Hatten Mary E, Heintz Nathaniel
Laboratory of Developmental Neurobiology, Howard Hughes Medical Institute, The Rockefeller University, New York, NY 10021, USA.
Annu Rev Neurosci. 2005;28:89-108. doi: 10.1146/annurev.neuro.26.041002.131436.
Over the past two decades, molecular genetic studies have enabled a common conceptual framework for the development and basic function of the nervous system. These studies, and the pioneering efforts of mouse geneticists and neuroscientists to identify and clone genes for spontaneous mouse mutants, have provided a paradigm for understanding complex processes of the vertebrate brain. Gene cloning for human brain malformations and degenerative disorders identified other important central nervous system (CNS) genes. However, because many debilitating human disorders are genetically complex, phenotypic screens are difficult to design. This difficulty has led to large-scale, genomic approaches to discover genes that are uniquely expressed in brain circuits and regions that control complex behaviors. In this review, we summarize current phenotype- and genotype-driven approaches to discover novel CNS-expressed genes, as well as current approaches to carry out large-scale, gene-expression screens in the CNS.

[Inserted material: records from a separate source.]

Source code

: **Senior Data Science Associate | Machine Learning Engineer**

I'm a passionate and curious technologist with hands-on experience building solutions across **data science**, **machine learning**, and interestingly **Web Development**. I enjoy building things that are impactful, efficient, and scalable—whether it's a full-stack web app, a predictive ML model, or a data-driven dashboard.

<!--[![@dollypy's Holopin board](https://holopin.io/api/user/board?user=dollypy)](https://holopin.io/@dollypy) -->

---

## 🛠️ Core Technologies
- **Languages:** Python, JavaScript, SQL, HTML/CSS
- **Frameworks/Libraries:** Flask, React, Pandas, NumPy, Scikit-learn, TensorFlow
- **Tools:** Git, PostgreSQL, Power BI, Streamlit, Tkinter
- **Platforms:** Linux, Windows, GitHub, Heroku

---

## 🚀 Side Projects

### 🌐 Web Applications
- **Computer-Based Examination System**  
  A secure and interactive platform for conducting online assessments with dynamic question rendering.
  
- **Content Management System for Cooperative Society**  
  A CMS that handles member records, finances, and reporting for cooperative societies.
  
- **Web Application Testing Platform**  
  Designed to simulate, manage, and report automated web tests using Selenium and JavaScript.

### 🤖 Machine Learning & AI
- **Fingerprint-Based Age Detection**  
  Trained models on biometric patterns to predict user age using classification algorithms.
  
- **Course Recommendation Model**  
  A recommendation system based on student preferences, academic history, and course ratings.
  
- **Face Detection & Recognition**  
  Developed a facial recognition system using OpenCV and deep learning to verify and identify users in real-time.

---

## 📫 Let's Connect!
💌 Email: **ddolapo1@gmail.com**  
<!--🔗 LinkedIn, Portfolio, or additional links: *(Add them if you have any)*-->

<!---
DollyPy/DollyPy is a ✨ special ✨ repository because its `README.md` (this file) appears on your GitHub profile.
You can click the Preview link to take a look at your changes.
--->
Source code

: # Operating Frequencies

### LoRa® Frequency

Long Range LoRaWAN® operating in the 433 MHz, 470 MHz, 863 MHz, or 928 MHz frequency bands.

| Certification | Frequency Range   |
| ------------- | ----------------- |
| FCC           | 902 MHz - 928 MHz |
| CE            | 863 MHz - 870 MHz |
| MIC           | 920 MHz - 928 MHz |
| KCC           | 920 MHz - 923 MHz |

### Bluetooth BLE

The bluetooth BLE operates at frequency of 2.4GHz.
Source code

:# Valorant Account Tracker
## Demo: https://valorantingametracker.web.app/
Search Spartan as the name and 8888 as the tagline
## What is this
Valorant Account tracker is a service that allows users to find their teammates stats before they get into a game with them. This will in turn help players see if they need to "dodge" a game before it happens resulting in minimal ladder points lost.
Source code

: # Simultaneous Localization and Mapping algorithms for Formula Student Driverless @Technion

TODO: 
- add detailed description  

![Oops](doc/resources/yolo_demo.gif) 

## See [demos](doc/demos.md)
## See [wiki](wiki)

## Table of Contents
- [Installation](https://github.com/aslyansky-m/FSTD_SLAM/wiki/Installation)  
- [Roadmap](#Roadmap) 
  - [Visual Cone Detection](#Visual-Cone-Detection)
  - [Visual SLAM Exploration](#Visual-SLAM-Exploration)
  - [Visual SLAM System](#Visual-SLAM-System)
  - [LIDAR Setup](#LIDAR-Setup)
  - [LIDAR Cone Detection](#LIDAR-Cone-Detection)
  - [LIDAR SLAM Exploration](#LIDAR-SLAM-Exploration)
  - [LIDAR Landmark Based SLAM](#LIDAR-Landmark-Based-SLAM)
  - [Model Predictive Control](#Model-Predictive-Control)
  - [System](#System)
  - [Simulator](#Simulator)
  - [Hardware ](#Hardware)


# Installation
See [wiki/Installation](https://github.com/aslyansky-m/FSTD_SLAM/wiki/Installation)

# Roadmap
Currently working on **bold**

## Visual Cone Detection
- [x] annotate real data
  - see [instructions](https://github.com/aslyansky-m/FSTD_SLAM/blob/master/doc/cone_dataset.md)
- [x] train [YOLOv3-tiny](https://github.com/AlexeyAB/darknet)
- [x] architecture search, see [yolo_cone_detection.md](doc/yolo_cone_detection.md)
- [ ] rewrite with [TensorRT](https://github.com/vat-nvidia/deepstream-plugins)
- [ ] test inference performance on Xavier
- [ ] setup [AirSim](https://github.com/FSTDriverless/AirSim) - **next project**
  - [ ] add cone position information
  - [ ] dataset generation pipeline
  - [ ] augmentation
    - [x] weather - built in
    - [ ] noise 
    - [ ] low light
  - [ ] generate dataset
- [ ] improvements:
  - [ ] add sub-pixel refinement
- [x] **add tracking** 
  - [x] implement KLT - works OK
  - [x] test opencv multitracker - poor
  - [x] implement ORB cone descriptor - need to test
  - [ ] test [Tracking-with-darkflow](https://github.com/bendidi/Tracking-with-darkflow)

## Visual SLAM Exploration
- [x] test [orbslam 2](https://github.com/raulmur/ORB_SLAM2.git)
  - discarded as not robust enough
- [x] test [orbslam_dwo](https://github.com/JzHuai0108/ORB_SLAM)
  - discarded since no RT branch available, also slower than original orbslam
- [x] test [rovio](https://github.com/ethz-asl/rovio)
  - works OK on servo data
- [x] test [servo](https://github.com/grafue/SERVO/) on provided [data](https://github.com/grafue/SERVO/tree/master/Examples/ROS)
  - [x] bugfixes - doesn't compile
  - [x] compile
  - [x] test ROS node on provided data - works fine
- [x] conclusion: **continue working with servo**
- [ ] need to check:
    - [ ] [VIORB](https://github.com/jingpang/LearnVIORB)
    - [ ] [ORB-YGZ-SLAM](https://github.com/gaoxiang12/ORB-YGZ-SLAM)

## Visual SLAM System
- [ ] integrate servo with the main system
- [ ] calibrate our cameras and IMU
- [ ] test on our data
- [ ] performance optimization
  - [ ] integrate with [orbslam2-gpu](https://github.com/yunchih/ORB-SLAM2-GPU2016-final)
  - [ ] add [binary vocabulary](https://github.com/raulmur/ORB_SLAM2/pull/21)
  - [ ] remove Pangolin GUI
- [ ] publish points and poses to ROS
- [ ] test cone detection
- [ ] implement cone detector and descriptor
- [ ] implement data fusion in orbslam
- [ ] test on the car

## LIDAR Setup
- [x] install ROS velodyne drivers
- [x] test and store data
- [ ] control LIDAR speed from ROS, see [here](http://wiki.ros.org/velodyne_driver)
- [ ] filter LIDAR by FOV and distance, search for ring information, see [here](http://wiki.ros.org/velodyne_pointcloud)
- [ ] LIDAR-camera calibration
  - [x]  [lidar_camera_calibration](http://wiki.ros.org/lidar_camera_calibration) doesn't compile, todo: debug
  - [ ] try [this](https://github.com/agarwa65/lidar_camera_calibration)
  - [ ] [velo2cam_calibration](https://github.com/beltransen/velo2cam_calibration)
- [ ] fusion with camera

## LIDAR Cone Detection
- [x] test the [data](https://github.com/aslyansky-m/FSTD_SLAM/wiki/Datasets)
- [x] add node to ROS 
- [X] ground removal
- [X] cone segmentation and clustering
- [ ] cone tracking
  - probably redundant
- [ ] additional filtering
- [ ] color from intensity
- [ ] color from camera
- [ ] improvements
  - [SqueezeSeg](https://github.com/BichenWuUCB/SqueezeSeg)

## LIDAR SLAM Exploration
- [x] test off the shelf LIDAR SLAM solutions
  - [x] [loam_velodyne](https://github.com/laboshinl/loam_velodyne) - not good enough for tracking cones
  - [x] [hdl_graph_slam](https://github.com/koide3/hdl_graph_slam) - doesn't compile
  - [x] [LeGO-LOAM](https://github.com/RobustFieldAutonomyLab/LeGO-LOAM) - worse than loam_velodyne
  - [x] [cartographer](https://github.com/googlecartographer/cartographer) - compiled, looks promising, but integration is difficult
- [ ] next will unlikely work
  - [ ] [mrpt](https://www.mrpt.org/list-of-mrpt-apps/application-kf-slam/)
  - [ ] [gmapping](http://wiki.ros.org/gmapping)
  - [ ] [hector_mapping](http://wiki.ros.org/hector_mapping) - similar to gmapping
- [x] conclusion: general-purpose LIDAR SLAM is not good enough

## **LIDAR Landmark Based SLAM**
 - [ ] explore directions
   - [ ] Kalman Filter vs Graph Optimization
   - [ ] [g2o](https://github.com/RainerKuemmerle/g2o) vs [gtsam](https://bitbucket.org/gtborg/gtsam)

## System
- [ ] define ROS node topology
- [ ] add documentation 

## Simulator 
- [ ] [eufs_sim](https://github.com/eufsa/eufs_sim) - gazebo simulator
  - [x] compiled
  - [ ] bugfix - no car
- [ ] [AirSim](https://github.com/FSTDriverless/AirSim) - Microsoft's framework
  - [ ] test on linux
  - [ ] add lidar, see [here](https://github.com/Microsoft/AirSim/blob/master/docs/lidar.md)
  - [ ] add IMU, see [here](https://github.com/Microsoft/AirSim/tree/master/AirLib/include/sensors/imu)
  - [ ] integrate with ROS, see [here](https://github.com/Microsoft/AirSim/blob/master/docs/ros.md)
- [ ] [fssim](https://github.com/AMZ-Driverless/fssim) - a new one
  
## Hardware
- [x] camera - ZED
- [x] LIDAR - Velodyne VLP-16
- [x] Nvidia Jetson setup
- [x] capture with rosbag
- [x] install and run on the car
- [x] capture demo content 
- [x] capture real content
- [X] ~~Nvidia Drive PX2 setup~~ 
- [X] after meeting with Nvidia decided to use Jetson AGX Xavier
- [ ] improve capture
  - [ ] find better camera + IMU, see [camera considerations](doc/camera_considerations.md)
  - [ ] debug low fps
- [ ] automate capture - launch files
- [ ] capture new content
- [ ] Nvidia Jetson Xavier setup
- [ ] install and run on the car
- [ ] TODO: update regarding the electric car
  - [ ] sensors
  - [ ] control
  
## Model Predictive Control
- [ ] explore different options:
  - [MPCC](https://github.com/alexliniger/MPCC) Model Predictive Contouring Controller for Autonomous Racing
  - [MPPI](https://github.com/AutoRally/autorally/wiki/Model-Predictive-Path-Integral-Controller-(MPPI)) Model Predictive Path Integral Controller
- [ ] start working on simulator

在过去二十年中,分子遗传学研究为神经系统的发育和基本功能建立了一个通用的概念框架。这些研究,以及小鼠遗传学家和神经科学家为鉴定和克隆自发小鼠突变体的基因所做的开创性工作,为理解脊椎动物大脑的复杂过程提供了一个范例。针对人类脑畸形和退行性疾病的基因克隆鉴定出了其他重要的中枢神经系统(CNS)基因。然而,由于许多使人衰弱的人类疾病在遗传上很复杂,因此难以设计表型筛选。这一困难导致了大规模的基因组方法来发现那些在控制复杂行为的脑回路和区域中特异性表达的基因。在这篇综述中,我们总结了当前基于表型和基因型驱动的发现新的中枢神经系统表达基因的方法,以及目前在中枢神经系统中进行大规模基因表达筛选的方法。